The next time you go to the polls, you should be free to wear that T-shirt with a Democratic donkey or even those Republican elephant earrings.
Current law prohibits electioneering materials inside or immediately adjacent to polling places. That law resulted several years ago in a Coconino County election worker telling a 55-year-old Flagstaff woman she could not vote while wearing a T-shirt that said Flagstaff Tea Party, Reclaiming Our Constitution Now. That case was eventually resolved after a lawsuit was filed. But Clint Bolick of the Goldwater Institute told the Senate Judiciary Committee on Monday the problem is that the law gives a great deal of discretion to those staffing the polls to decide what clothing is and is not acceptable.

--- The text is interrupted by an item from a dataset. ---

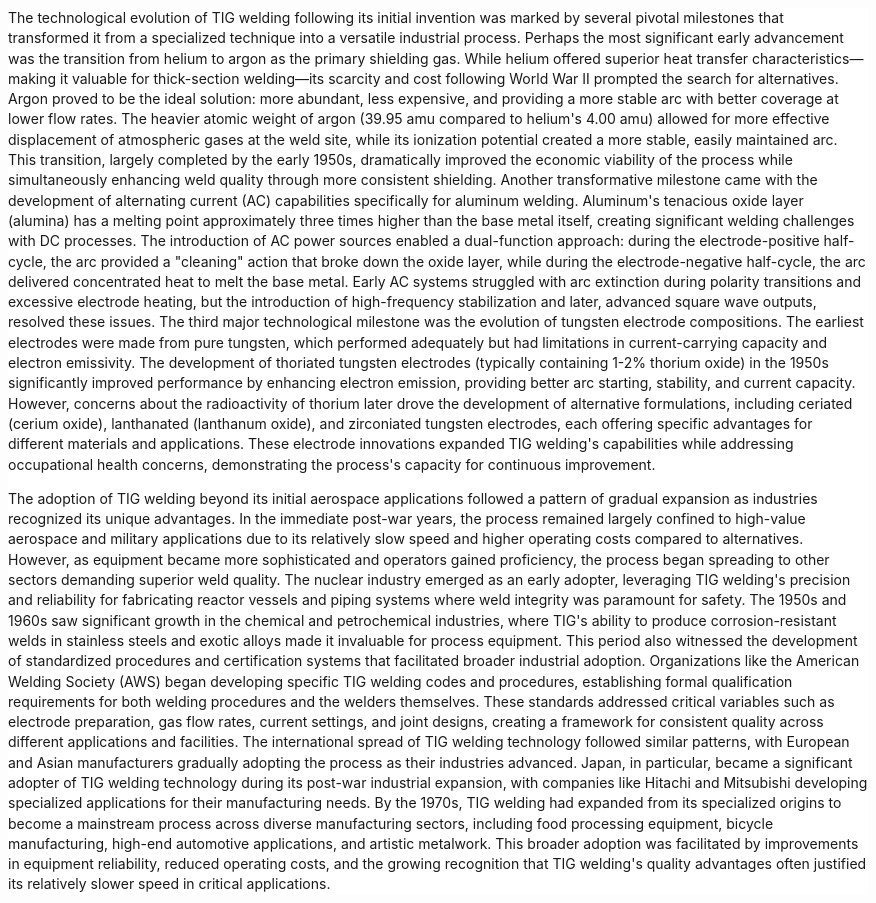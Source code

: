 The technological evolution of TIG welding following its initial invention was marked by several pivotal milestones that transformed it from a specialized technique into a versatile industrial process. Perhaps the most significant early advancement was the transition from helium to argon as the primary shielding gas. While helium offered superior heat transfer characteristics—making it valuable for thick-section welding—its scarcity and cost following World War II prompted the search for alternatives. Argon proved to be the ideal solution: more abundant, less expensive, and providing a more stable arc with better coverage at lower flow rates. The heavier atomic weight of argon (39.95 amu compared to helium's 4.00 amu) allowed for more effective displacement of atmospheric gases at the weld site, while its ionization potential created a more stable, easily maintained arc. This transition, largely completed by the early 1950s, dramatically improved the economic viability of the process while simultaneously enhancing weld quality through more consistent shielding. Another transformative milestone came with the development of alternating current (AC) capabilities specifically for aluminum welding. Aluminum's tenacious oxide layer (alumina) has a melting point approximately three times higher than the base metal itself, creating significant welding challenges with DC processes. The introduction of AC power sources enabled a dual-function approach: during the electrode-positive half-cycle, the arc provided a "cleaning" action that broke down the oxide layer, while during the electrode-negative half-cycle, the arc delivered concentrated heat to melt the base metal. Early AC systems struggled with arc extinction during polarity transitions and excessive electrode heating, but the introduction of high-frequency stabilization and later, advanced square wave outputs, resolved these issues. The third major technological milestone was the evolution of tungsten electrode compositions. The earliest electrodes were made from pure tungsten, which performed adequately but had limitations in current-carrying capacity and electron emissivity. The development of thoriated tungsten electrodes (typically containing 1-2% thorium oxide) in the 1950s significantly improved performance by enhancing electron emission, providing better arc starting, stability, and current capacity. However, concerns about the radioactivity of thorium later drove the development of alternative formulations, including ceriated (cerium oxide), lanthanated (lanthanum oxide), and zirconiated tungsten electrodes, each offering specific advantages for different materials and applications. These electrode innovations expanded TIG welding's capabilities while addressing occupational health concerns, demonstrating the process's capacity for continuous improvement.

The adoption of TIG welding beyond its initial aerospace applications followed a pattern of gradual expansion as industries recognized its unique advantages. In the immediate post-war years, the process remained largely confined to high-value aerospace and military applications due to its relatively slow speed and higher operating costs compared to alternatives. However, as equipment became more sophisticated and operators gained proficiency, the process began spreading to other sectors demanding superior weld quality. The nuclear industry emerged as an early adopter, leveraging TIG welding's precision and reliability for fabricating reactor vessels and piping systems where weld integrity was paramount for safety. The 1950s and 1960s saw significant growth in the chemical and petrochemical industries, where TIG's ability to produce corrosion-resistant welds in stainless steels and exotic alloys made it invaluable for process equipment. This period also witnessed the development of standardized procedures and certification systems that facilitated broader industrial adoption. Organizations like the American Welding Society (AWS) began developing specific TIG welding codes and procedures, establishing formal qualification requirements for both welding procedures and the welders themselves. These standards addressed critical variables such as electrode preparation, gas flow rates, current settings, and joint designs, creating a framework for consistent quality across different applications and facilities. The international spread of TIG welding technology followed similar patterns, with European and Asian manufacturers gradually adopting the process as their industries advanced. Japan, in particular, became a significant adopter of TIG welding technology during its post-war industrial expansion, with companies like Hitachi and Mitsubishi developing specialized applications for their manufacturing needs. By the 1970s, TIG welding had expanded from its specialized origins to become a mainstream process across diverse manufacturing sectors, including food processing equipment, bicycle manufacturing, high-end automotive applications, and artistic metalwork. This broader adoption was facilitated by improvements in equipment reliability, reduced operating costs, and the growing recognition that TIG welding's quality advantages often justified its relatively slower speed in critical applications.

"Not just the Don't Tread on Me symbol," said Bolick, "but other symbols as well, wearing a green T-shirt or a Planned Parenthood shirt or elephant earrings, these were all within the subjective discretion of voting officials."
The new version of the law approved by the panel would narrow the definition of prohibited conduct.
"So long as voters are not active aggressively to convince other voters, their apparel is up to them," he said.
But Bolick said the wording of the bill goes beyond the examples he gave and would even allow someone to show up -- and vote -- while wearing a pin touting the presidential candidate of his or her choice. The bill now goes to the full Senate.